Parents Who Rock
Flood Zone hits high mark with local fans
When the Flood Zone band named itself in 2012, its members, all Fairfield Beach area residents, had no idea their neighborhood would soon be under water due to Hurricane Sandy. Once a dubious title, the group’s label has since come to represent resilience, community spirit, and a solid bond between local families as well as good old-fashioned entertainment.
Flood Zone is comprised of six people—drummer Matt Sappern, keyboardist Brendan Kehoe, vocalist Keri O’Connor and Bob Melvin, guitarist Brian Henninger, and bass player Gray Peckham. With the exception of O’Connor, a stay-at-home mom of four, the band members all have professional positions in fields ranging from sales and naturopathy to computers and natural energy investment. Melvin, for example, is a sales rep for NBC’s The Golf Channel and recently “donated” the band as an auction prize for a Wounded Warrior fundraiser conducted through the network.

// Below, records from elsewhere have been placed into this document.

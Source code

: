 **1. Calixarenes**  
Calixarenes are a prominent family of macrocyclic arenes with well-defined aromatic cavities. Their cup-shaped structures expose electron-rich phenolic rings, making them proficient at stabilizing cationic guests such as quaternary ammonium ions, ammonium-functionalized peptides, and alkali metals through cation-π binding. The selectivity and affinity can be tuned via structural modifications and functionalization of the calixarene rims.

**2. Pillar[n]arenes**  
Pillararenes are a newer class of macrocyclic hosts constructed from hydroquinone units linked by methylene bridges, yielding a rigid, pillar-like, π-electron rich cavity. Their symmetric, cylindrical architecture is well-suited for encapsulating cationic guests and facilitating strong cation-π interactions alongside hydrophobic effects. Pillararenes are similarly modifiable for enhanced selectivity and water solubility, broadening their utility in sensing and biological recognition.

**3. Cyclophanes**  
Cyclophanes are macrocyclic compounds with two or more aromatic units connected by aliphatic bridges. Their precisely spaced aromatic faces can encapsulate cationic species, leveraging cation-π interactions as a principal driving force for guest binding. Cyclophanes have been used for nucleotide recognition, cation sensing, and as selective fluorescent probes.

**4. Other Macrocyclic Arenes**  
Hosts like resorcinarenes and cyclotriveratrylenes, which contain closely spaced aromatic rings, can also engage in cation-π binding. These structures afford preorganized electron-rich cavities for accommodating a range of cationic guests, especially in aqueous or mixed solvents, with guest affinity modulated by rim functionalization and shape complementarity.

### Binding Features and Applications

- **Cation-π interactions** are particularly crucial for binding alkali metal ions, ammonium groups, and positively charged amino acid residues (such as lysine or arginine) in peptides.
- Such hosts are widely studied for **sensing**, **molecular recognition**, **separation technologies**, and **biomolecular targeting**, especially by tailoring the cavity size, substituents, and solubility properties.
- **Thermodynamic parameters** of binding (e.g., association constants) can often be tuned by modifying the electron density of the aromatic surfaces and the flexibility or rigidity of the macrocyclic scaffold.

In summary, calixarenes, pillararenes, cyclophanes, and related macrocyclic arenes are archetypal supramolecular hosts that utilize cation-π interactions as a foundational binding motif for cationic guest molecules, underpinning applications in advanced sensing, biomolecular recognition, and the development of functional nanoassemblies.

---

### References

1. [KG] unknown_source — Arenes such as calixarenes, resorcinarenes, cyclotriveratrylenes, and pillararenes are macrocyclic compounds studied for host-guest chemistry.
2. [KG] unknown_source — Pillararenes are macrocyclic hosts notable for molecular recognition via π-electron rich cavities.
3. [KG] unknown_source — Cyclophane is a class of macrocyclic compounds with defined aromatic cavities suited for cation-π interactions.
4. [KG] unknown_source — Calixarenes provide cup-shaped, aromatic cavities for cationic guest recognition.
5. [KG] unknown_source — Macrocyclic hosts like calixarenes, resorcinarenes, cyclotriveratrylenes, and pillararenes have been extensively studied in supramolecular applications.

The six members first collaborated in a previous now-defunct band called The Rents, short for parents, which they all are—now of elementary and middle school children. The Rents often performed with the aim of raising funds for the Roger Sherman Elementary School PTA, which would ultimately benefit their children who were all enrolled there.
The Rents played together for three years—2009 to 2012—coming to “a logical conclusion,” as Peckham noted, when its leader Scott Williams, a professional musician, moved on to other projects. The six remaining members all lived in a FEMA-defined flood zone area, so that association as a band name seemed a natural. The group also broadened their mission to include playing occasional fundraisers for local charity causes.
“Our first gig as Flood Zone was a private party,” says Kehoe— “one week before Sandy. We had no inkling of the impending doom. And in our performances, Bob would shout things like ‘Prepare to be flooded’ and ‘The flood is coming’. We don’t say that kind of thing anymore. When Sandy hit, five out of our six houses were under water. Bob’s house was a total loss.”
Sappern said the band has developed a very loyal and enthusiastic fan base. “We have a great following and play venues like The Seagrape, Anna Liffey’s, private homes, Pequot Yacht Club, Jacky Durrell Pavilion, and the Harbor Yard Brewfest,” he explains.
One Zone “groupie” is Deann Zane, a stylist at HAIR of Fairfield. She and her husband, William, a fellow stylist, first became aware of the band at parent-teacher bashes at the Penfield and Jacky Durrell pavilions. About the pavilion events, Zane says, “Everyone would be dancing and other people from other schools started to hear about the group and wanted them to come play for them, too. Bob is super funny as a front man and Keri has a great voice. They should be playing at The Gathering of the Vibes fest.”
Zane added that Flood Zone’s spirit and energy helped everyone in the beach area get through the aftermath of Sandy. “When we were able to have our first party with them playing and there was a great sense of relief,” she says.
Flood Zone puts themselves in the R&B and Motown genre buckets, playing cover songs from artists like Bruno Mars, Steely Dan, Joe Cocker, Stevie Wonder, and Joe Jackson. “We are all over the place, playing songs that our fans remember and enjoyed when they were 6, as well as modern hits,” Henninger says.
What holds the crew together? “Our secret sauce is that we’re all friends and have each other’s backs,” Peckham says. “Also, the crowd is connected to the band and the band is connected to the crowd.” To that Henninger adds, “We’re a bunch of 40-somethings doing what we love. We all have serious careers and this provides a great outlet.”